Could you copy exactly the lines below, beginning at the line with "This global conditioning" and stopping after the line with "Но изучать состояния", with no pictures?
Records to process: Begin
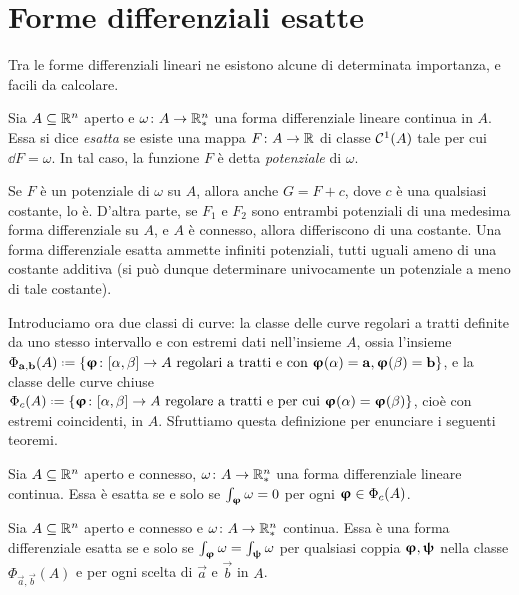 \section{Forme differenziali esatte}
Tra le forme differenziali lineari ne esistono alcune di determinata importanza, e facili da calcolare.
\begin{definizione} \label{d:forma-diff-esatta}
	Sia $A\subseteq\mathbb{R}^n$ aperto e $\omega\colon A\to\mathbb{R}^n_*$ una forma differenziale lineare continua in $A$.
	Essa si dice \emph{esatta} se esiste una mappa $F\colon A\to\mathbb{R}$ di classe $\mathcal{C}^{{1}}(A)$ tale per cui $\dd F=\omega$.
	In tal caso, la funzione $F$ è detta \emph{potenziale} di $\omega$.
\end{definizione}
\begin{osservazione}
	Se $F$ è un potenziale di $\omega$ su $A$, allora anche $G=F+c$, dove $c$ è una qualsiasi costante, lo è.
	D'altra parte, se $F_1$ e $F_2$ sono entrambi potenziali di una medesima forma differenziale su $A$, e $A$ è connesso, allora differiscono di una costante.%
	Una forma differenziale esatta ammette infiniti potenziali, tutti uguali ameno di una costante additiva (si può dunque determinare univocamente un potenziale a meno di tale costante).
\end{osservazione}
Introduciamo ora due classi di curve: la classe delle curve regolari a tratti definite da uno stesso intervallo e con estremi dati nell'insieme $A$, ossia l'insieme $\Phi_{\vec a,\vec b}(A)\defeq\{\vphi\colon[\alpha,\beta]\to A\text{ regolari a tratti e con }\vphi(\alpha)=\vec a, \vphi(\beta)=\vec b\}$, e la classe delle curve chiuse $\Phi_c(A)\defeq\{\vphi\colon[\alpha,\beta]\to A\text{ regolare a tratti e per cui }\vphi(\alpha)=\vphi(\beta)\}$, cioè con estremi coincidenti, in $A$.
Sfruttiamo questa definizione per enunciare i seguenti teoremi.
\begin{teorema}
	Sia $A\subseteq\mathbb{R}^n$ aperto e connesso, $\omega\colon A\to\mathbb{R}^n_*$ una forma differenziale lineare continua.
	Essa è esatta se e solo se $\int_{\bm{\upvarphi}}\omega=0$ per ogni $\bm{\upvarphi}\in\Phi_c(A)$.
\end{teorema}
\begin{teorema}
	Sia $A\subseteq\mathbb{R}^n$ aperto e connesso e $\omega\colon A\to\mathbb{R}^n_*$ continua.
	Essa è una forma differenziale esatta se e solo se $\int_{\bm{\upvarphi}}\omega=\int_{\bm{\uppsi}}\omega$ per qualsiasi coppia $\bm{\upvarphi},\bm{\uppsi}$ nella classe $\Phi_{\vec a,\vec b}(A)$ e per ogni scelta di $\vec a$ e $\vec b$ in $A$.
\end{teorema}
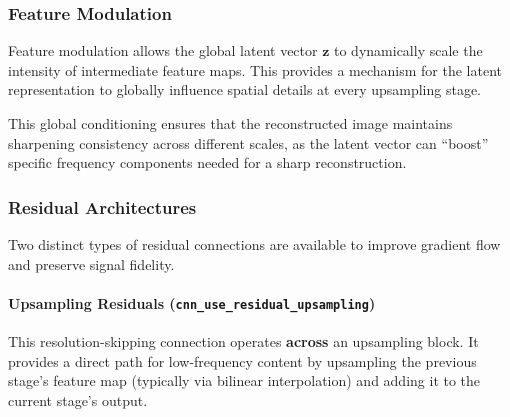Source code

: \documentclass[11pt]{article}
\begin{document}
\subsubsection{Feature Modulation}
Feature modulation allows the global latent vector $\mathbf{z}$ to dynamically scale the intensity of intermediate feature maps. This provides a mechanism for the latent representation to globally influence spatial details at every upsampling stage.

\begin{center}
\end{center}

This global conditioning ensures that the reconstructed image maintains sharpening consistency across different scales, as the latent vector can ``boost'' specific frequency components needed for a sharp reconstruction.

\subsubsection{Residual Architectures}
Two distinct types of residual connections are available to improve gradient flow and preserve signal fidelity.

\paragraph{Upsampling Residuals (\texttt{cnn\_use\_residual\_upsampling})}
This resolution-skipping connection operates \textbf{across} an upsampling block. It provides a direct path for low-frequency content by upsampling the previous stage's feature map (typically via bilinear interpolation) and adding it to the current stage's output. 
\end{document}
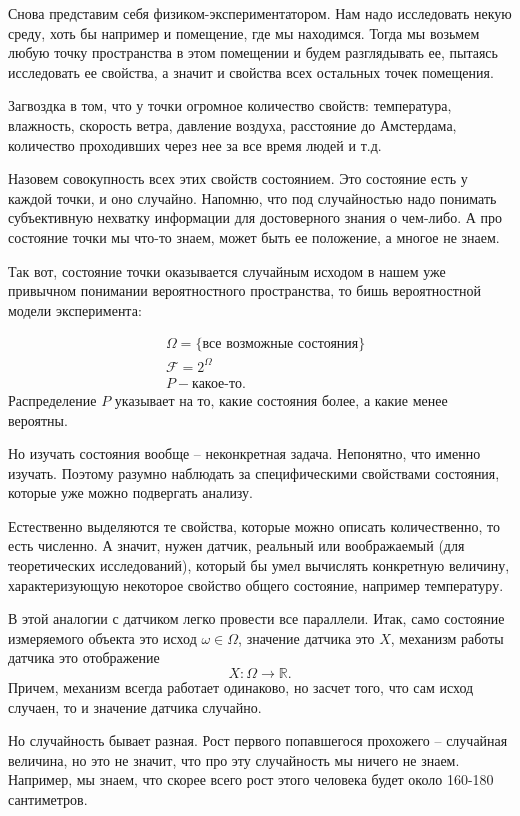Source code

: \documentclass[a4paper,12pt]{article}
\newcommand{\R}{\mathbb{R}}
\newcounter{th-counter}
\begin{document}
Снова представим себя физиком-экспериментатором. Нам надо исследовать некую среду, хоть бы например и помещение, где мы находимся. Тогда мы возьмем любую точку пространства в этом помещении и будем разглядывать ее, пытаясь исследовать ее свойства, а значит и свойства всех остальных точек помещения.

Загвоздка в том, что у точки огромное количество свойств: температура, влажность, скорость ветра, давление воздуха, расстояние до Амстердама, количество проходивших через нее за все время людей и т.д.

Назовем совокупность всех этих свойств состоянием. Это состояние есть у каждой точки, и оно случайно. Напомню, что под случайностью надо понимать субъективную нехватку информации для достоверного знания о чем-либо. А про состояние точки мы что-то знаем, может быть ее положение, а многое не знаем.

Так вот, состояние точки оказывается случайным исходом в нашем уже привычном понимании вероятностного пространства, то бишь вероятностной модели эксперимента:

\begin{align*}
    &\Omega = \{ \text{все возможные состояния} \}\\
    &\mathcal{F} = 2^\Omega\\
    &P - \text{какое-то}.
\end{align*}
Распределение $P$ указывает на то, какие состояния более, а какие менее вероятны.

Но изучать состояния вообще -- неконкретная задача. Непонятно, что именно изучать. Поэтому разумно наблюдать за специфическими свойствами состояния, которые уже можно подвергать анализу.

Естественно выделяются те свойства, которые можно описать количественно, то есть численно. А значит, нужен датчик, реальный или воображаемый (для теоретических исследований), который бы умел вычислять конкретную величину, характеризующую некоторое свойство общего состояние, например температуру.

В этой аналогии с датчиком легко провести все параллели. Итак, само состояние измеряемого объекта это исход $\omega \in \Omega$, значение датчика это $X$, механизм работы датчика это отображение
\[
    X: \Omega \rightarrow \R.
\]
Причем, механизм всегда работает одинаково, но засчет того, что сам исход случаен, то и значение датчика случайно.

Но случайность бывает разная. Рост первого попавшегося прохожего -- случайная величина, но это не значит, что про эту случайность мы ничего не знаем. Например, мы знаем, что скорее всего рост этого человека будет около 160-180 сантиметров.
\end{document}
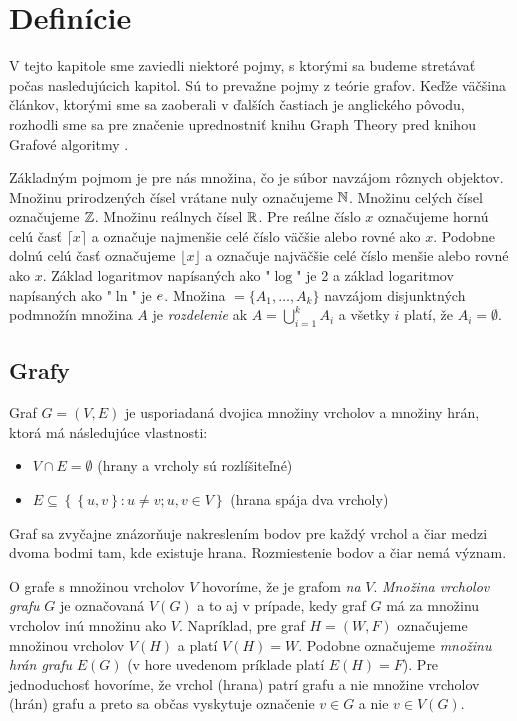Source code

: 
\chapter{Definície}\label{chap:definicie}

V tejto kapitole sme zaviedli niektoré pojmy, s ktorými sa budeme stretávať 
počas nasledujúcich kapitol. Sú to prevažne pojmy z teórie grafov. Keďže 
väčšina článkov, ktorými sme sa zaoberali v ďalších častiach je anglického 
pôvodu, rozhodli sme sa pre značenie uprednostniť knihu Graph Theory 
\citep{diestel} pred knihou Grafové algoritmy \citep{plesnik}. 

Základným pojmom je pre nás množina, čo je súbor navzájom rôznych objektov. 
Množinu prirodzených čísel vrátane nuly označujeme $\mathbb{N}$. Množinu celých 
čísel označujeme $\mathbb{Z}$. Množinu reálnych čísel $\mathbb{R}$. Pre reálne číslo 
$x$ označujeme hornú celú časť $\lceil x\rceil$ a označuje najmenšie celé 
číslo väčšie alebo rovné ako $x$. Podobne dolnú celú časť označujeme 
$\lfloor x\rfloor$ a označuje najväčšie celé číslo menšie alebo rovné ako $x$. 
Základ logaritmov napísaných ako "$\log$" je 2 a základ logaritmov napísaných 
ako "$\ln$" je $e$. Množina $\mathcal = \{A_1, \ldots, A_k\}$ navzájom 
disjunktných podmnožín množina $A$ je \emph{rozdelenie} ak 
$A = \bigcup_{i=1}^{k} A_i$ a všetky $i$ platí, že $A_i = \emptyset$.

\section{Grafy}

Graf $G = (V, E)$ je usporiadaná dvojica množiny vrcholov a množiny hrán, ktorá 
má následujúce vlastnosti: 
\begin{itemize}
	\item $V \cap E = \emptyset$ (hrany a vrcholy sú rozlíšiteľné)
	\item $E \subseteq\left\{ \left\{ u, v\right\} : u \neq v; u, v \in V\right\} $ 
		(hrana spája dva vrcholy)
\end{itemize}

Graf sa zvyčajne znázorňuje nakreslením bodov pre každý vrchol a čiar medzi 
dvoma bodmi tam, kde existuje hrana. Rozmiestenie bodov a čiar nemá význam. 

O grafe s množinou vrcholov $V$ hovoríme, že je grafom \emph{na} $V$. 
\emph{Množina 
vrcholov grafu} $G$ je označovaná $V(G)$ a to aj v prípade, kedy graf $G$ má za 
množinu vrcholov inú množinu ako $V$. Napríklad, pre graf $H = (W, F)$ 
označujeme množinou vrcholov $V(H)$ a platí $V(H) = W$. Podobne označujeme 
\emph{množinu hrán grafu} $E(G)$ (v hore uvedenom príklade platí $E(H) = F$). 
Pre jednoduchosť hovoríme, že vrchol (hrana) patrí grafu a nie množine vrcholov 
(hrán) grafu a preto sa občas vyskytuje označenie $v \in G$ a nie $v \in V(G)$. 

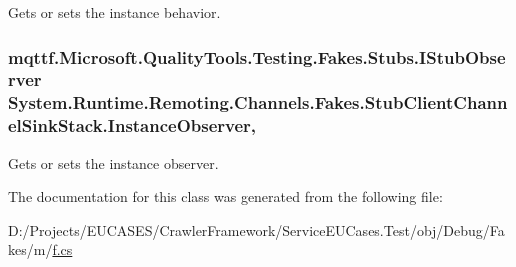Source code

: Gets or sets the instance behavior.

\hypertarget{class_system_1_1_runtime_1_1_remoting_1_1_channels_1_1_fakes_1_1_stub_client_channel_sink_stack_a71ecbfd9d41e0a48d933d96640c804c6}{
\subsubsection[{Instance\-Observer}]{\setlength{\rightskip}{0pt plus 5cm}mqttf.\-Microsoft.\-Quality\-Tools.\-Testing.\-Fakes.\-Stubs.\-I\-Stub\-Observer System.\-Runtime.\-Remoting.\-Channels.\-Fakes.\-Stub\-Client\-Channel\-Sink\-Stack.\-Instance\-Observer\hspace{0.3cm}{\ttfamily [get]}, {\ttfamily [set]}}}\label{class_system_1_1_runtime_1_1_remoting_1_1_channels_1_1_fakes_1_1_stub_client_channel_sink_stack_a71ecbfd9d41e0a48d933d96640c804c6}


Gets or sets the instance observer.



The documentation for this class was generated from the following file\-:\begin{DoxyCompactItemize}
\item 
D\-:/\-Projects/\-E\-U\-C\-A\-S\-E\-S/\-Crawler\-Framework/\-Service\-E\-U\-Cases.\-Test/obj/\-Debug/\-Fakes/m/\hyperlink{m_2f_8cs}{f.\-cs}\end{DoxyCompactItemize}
Records to process: End
= Output below =
This global conditioning ensures that the reconstructed image maintains sharpening consistency across different scales, as the latent vector can ``boost'' specific frequency components needed for a sharp reconstruction.

\subsubsection{Residual Architectures}
Two distinct types of residual connections are available to improve gradient flow and preserve signal fidelity.

\paragraph{Upsampling Residuals (\texttt{cnn\_use\_residual\_upsampling})}
This resolution-skipping connection operates \textbf{across} an upsampling block. It provides a direct path for low-frequency content by upsampling the previous stage's feature map (typically via bilinear interpolation) and adding it to the current stage's output. 
\end{document}
Source code

: \documentclass[a4paper,12pt]{article}
\newcommand{\R}{\mathbb{R}}
\newcounter{th-counter}
\begin{document}
Снова представим себя физиком-экспериментатором. Нам надо исследовать некую среду, хоть бы например и помещение, где мы находимся. Тогда мы возьмем любую точку пространства в этом помещении и будем разглядывать ее, пытаясь исследовать ее свойства, а значит и свойства всех остальных точек помещения.

Загвоздка в том, что у точки огромное количество свойств: температура, влажность, скорость ветра, давление воздуха, расстояние до Амстердама, количество проходивших через нее за все время людей и т.д.

Назовем совокупность всех этих свойств состоянием. Это состояние есть у каждой точки, и оно случайно. Напомню, что под случайностью надо понимать субъективную нехватку информации для достоверного знания о чем-либо. А про состояние точки мы что-то знаем, может быть ее положение, а многое не знаем.

Так вот, состояние точки оказывается случайным исходом в нашем уже привычном понимании вероятностного пространства, то бишь вероятностной модели эксперимента:

\begin{align*}
    &\Omega = \{ \text{все возможные состояния} \}\\
    &\mathcal{F} = 2^\Omega\\
    &P - \text{какое-то}.
\end{align*}
Распределение $P$ указывает на то, какие состояния более, а какие менее вероятны.

Но изучать состояния вообще -- неконкретная задача. Непонятно, что именно изучать. Поэтому разумно наблюдать за специфическими свойствами состояния, которые уже можно подвергать анализу.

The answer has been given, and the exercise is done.